Richard Mayeux is the Gertrude H. Sergievsky Professor of Neurology, Psychiatry and Epidemiology at Columbia University. He is currently the Chairman of Neurology and Neurologist-in-Chief for the New York Presbyterian Hospital, Columbia University Campus, Director of the Gertrude H. Sergievsky Center, a center devoted to the genetic and epidemiological investigation of neurological diseases and the Co-Director of the Taub Institute for Research on Alzheimer disease and the Aging Brain at Columbia University Medical Center. Dr. Mayeux completed his undergraduate work in mammalian physiology at Oklahoma State University and Medical School at the University of Oklahoma Health Sciences University where he was elected to AOA and graduated with Honors. He trained in Internal Medicine at the Boston City Hospital before training in Neurology at the Neurological Institute of New York at Columbia University. Following a fellowship in Behavioral Neurology at the Boston Veterans Administration Hospital he joined the faculty in the Department of Neurology. Subsequently Dr.
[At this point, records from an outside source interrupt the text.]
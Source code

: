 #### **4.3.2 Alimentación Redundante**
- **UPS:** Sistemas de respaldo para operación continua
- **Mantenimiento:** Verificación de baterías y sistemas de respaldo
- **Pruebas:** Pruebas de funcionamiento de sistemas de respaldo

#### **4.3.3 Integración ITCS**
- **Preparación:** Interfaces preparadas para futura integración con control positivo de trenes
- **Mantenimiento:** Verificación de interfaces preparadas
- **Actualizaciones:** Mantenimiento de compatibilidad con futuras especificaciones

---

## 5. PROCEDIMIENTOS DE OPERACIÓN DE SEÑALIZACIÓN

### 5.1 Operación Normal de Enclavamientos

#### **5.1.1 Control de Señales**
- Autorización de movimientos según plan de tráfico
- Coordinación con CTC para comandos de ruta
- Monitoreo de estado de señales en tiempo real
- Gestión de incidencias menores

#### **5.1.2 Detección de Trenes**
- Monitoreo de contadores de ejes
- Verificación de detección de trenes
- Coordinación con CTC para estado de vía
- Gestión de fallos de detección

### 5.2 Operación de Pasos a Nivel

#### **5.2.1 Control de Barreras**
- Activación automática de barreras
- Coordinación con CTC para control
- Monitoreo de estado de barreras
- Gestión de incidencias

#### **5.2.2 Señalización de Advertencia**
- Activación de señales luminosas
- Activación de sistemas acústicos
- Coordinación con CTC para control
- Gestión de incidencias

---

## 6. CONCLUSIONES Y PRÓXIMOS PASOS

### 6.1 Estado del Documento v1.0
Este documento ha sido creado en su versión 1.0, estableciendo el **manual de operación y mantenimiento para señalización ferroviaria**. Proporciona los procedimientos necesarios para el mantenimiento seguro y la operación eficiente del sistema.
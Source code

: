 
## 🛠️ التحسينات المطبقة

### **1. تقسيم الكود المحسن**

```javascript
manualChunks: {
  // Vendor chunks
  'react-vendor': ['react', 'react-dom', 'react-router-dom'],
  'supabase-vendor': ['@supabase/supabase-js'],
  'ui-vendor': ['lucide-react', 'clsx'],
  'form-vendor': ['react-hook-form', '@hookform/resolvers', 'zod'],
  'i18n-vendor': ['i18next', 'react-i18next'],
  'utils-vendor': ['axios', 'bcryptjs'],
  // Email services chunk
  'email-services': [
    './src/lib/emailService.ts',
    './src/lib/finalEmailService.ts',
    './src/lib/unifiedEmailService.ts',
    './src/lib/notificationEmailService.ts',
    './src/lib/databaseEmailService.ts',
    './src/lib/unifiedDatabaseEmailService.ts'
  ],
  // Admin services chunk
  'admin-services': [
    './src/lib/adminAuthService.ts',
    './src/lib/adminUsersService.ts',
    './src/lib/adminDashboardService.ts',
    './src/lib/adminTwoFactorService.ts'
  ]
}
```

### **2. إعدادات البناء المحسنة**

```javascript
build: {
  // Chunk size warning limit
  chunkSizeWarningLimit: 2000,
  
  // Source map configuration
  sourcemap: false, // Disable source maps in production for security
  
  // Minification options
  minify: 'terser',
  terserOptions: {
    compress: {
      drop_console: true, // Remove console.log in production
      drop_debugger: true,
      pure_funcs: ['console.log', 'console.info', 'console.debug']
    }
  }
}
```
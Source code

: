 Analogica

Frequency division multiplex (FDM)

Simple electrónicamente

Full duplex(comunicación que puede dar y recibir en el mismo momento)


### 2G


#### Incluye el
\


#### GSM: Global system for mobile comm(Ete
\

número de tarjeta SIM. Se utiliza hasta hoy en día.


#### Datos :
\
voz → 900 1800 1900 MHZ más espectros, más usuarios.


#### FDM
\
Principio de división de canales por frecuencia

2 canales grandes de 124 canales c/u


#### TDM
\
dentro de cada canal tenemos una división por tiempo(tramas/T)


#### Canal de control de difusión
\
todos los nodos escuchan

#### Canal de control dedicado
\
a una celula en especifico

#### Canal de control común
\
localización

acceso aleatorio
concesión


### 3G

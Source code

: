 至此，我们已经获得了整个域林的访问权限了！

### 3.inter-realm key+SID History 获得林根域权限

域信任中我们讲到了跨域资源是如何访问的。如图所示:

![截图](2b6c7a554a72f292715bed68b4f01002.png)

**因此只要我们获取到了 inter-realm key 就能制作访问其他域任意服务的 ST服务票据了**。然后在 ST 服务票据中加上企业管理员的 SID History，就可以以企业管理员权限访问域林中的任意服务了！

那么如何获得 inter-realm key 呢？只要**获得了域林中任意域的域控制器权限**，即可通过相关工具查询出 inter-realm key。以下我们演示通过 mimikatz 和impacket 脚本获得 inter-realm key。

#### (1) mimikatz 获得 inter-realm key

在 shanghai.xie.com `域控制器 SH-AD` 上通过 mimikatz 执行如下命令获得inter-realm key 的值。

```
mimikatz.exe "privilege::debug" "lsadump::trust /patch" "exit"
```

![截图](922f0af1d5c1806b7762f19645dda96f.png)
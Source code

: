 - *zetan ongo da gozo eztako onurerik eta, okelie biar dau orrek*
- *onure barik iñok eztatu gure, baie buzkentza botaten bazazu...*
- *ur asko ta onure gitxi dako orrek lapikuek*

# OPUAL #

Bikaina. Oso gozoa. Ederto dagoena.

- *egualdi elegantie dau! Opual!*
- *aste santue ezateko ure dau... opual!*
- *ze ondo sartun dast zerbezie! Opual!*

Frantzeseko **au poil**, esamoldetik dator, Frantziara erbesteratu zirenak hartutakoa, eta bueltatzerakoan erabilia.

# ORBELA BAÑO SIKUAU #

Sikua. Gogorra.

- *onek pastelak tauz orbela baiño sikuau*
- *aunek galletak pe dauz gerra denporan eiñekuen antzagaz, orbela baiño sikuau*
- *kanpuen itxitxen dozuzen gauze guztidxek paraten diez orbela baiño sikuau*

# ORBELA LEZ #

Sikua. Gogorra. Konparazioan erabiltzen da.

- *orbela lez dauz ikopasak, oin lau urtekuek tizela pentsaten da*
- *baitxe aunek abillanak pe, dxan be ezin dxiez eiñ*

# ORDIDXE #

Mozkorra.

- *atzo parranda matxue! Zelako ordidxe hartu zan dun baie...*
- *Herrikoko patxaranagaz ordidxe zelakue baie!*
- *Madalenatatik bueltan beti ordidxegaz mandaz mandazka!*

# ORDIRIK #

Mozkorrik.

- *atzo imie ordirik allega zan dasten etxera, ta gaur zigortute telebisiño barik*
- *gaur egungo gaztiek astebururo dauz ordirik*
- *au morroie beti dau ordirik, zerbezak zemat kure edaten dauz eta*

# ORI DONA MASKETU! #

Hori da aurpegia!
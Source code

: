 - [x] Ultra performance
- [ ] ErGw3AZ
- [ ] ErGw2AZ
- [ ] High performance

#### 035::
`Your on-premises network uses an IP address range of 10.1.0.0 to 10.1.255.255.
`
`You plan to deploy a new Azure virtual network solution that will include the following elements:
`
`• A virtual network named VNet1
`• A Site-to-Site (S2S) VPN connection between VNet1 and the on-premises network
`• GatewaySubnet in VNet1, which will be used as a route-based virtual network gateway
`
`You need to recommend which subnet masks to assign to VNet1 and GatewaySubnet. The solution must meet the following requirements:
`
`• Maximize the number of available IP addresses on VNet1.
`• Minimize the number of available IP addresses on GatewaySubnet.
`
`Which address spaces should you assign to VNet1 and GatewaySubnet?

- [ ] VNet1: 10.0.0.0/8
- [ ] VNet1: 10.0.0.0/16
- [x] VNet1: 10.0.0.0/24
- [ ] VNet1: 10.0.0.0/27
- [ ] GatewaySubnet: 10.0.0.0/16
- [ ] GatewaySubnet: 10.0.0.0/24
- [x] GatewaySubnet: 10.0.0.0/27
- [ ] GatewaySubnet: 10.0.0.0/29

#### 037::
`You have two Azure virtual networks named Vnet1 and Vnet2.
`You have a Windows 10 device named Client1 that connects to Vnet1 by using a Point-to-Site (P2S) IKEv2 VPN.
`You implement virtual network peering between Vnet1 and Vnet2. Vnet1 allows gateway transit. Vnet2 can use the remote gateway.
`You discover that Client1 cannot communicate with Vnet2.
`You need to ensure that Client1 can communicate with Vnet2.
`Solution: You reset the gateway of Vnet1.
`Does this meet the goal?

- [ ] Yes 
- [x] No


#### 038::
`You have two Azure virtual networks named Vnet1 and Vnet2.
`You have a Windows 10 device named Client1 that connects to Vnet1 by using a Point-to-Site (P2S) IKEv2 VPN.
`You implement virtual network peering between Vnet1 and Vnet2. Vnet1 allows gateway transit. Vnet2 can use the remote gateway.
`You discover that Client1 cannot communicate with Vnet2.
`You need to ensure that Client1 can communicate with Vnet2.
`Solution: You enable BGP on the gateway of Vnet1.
Mayeux completed graduate work in Epidemiology and Genetics and was a visiting faculty member at Rockefeller University in the Laboratory of Statistical Genetics. Dr. Mayeux’s research on Alzheimer disease and other degenerative diseases of the aging brain focuses on genetics and epidemiology. He has received many honors including: The Leadership and Excellence in Alzheimer disease Award from the National Institute of Aging, the 2007 Potamkin Prize from the American Academy of Neurology, the 2008 John Stearns Award for Lifetime Achievement in Medicine from the New York Academy of Medicine, the 2009 Henry Wisniewski Lifetime Achievement Award in Alzheimer’s Disease Research from the Alzheimer’s Association, and in 2013 he was elected a Fellow in American Association for the Advancement of Science. He was elected to the Association of American Physicians, the American Epidemiological Society and The National Academy of Medicine.